In the past four weeks, 42 Palestinians had been killed and more than 5,500 wounded along the fence in Gaza, with no reports of Israeli casualties, Zeid Ra'ad Al Hussein said in a statement issued ahead of a fifth Friday of protests,
"The loss of life is deplorable, and the staggering number of injuries caused by live ammunition only confirms the sense that excessive force has been used against demonstrators – not once, not twice, but repeatedly," Mr Zeid said.
Israel's foreign ministry said it did had no immediate comment on UN human rights commissioner's statement. The government has said previously that it was doing what was necessary to stop the border fence being breached.
International law permits the use of lethal force in cases of "extreme necessity", but it was hard to see how stones or Molotov cocktails thrown from a great distance at heavily protected security forces could constitute such a threat, Mr Al Hussein said.
The death toll includes 35 people killed during demonstrations as part of the "Great March of Return" - evoking a longtime call for refugees to regain ancestral homes in what is now Israel - and appear to have been unarmed and no imminent threat to Israeli security forces, he said.
The deaths could constitute wilful killings in the context of an occupation, a grave breach of the Fourth Geneva Convention, Mr Al Hussein said.
Four children were shot dead by Israeli forces, three of them killed by a bullet to the head or neck, he said. Another 233 children were injured by live ammunition, some sustaining injuries causing lifelong disabilities including amputations.
"It is difficult to see how children, even those throwing stones, can present a threat of imminent death or serious injury to heavily protected security force personnel," he said.

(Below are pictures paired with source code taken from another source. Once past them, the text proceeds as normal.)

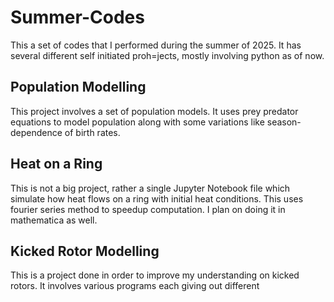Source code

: # Summer-Codes
This a set of codes that I performed during the summer of 2025.
It has several different self initiated proh=jects, mostly involving python as of now.

## Population Modelling
This project involves a set of population models. It uses prey predator equations to model population along with some variations like season-dependence of birth rates.

## Heat on a Ring 
This is not a big project, rather a single Jupyter Notebook file which simulate how heat flows on a ring with initial heat conditions.
This uses fourier series method to speedup computation.
I plan on doing it in mathematica as well.

## Kicked Rotor Modelling
This is a project done in order to improve my understanding on kicked rotors.
It involves various programs each giving out different

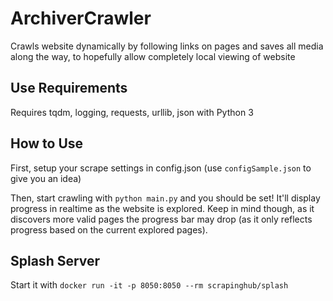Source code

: # ArchiverCrawler
 Crawls website dynamically by following links on pages and saves all media along the way, to hopefully allow completely local viewing of website

## Use Requirements

 Requires tqdm, logging, requests, urllib, json with Python 3

## How to Use

 First, setup your scrape settings in config.json (use `configSample.json` to give you an idea)

 Then, start crawling with `python main.py` and you should be set! It'll display progress in realtime as the website is explored. Keep in mind though, as it discovers more valid pages the progress bar may drop (as it only reflects progress based on the current explored pages).

## Splash Server

Start it with `docker run -it -p 8050:8050 --rm scrapinghub/splash`
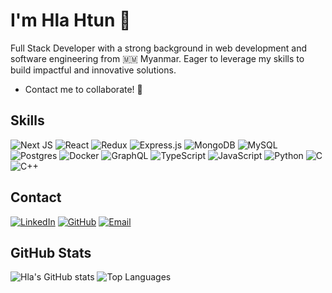 # I'm Hla Htun 👋

Full Stack Developer with a strong background in web development and software engineering from 🇲🇲 Myanmar. Eager to leverage my skills to build impactful and innovative solutions.
- Contact me to collaborate! 💼

## Skills
![Next JS](https://img.shields.io/badge/Next-black?style=for-the-badge&logo=next.js&logoColor=white)
![React](https://img.shields.io/badge/react-%2320232a.svg?style=for-the-badge&logo=react&logoColor=%2361DAFB)
![Redux](https://img.shields.io/badge/redux-%23593d88.svg?style=for-the-badge&logo=redux&logoColor=white)
![Express.js](https://img.shields.io/badge/express.js-%23404d59.svg?style=for-the-badge&logo=express&logoColor=%2361DAFB)
![MongoDB](https://img.shields.io/badge/MongoDB-%234ea94b.svg?style=for-the-badge&logo=mongodb&logoColor=white)
![MySQL](https://img.shields.io/badge/mysql-4479A1.svg?style=for-the-badge&logo=mysql&logoColor=white)
![Postgres](https://img.shields.io/badge/postgres-%23316192.svg?style=for-the-badge&logo=postgresql&logoColor=white)
![Docker](https://img.shields.io/badge/docker-%230db7ed.svg?style=for-the-badge&logo=docker&logoColor=white)
![GraphQL](https://img.shields.io/badge/-GraphQL-E10098?style=for-the-badge&logo=graphql&logoColor=white)
![TypeScript](https://img.shields.io/badge/typescript-%23007ACC.svg?style=for-the-badge&logo=typescript&logoColor=white)
![JavaScript](https://img.shields.io/badge/javascript-%23323330.svg?style=for-the-badge&logo=javascript&logoColor=%23F7DF1E)
![Python](https://img.shields.io/badge/python-3670A0?style=for-the-badge&logo=python&logoColor=ffdd54)
![C](https://img.shields.io/badge/c-%2300599C.svg?style=for-the-badge&logo=c&logoColor=white)
![C++](https://img.shields.io/badge/c++-%2300599C.svg?style=for-the-badge&logo=c%2B%2B&logoColor=white)


## Contact
[![LinkedIn](https://img.shields.io/badge/-LinkedIn-0A66C2?logo=linkedin&logoColor=white&style=flat)](https://linkedin.com/in/hlahtun)
[![GitHub](https://img.shields.io/badge/-GitHub-181717?logo=github&logoColor=white&style=flat)](https://github.com/hlakarki)
[![Email](https://img.shields.io/badge/-Email-D14836?logo=gmail&logoColor=white&style=flat)](mailto:hla.htuncs@gmail.com)

## GitHub Stats
![Hla's GitHub stats](https://github-readme-stats.vercel.app/api?username=hlakarki&show_icons=true&theme=radical)
![Top Languages](https://github-readme-stats.vercel.app/api/top-langs/?username=hlakarki&layout=compact&theme=radical)

<!--
## Blog Posts
- **[My Journey in Computer Science](https://bloglink.com):** Sharing my experiences and lessons learned in the field of Computer Science.
-->

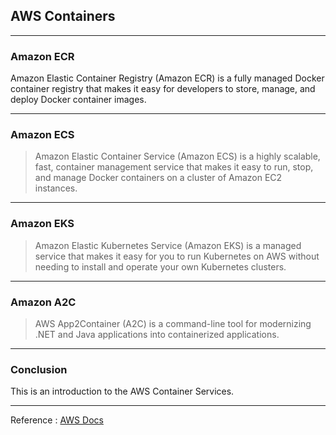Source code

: ## AWS Containers

---
### Amazon ECR 

> 
Amazon Elastic Container Registry (Amazon ECR) is a fully managed Docker container registry that makes it easy for developers to store, manage, and deploy Docker container images.


---

### Amazon ECS

> Amazon Elastic Container Service (Amazon ECS) is a highly scalable, fast, container management service that makes it easy to run, stop, and manage Docker containers on a cluster of Amazon EC2 instances.

---

### Amazon EKS

> Amazon Elastic Kubernetes Service (Amazon EKS) is a managed service that makes it easy for you to run Kubernetes on AWS without needing to install and operate your own Kubernetes clusters.

---

### Amazon A2C

> AWS App2Container (A2C) is a command-line tool for modernizing .NET and Java applications into containerized applications.

---

### Conclusion

This is an introduction to the AWS Container Services.

---

Reference : [AWS Docs](https://docs.aws.amazon.com/)

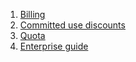 1. [Billing](https://cloud.google.com/billing/docs)
2. [Committed use discounts](https://cloud.google.com/docs/cuds)
3. [Quota](https://cloud.google.com/docs/quota)
4. [Enterprise guide](https://cloud.google.com/docs/enterprise/onboarding-checklist)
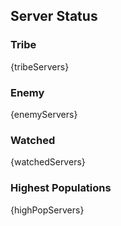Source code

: ## Server Status

### Tribe
{tribeServers}

### Enemy
{enemyServers}

### Watched
{watchedServers}

### Highest Populations
{highPopServers}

The UN's warnings about excessive use of force appeared to have gone unheeded, with no change in Israeli tactics, and Israel only seem to carry out serious investigations when there was independent video evidence, he said. Otherwise there was little or no effort to apply the rule of law.
Mr Al Hussein said he was extremely concerned that by the end of the day, and forthcoming Fridays, the traditional day of protest, more Palestinians would be killed, simply because they approached a fence while exercising their right to protest.
"These trends call into question to what extent the ISF’s rules of engagement, which are not public, are in line with international law, or at least to what degree the ISF abides by its own rules."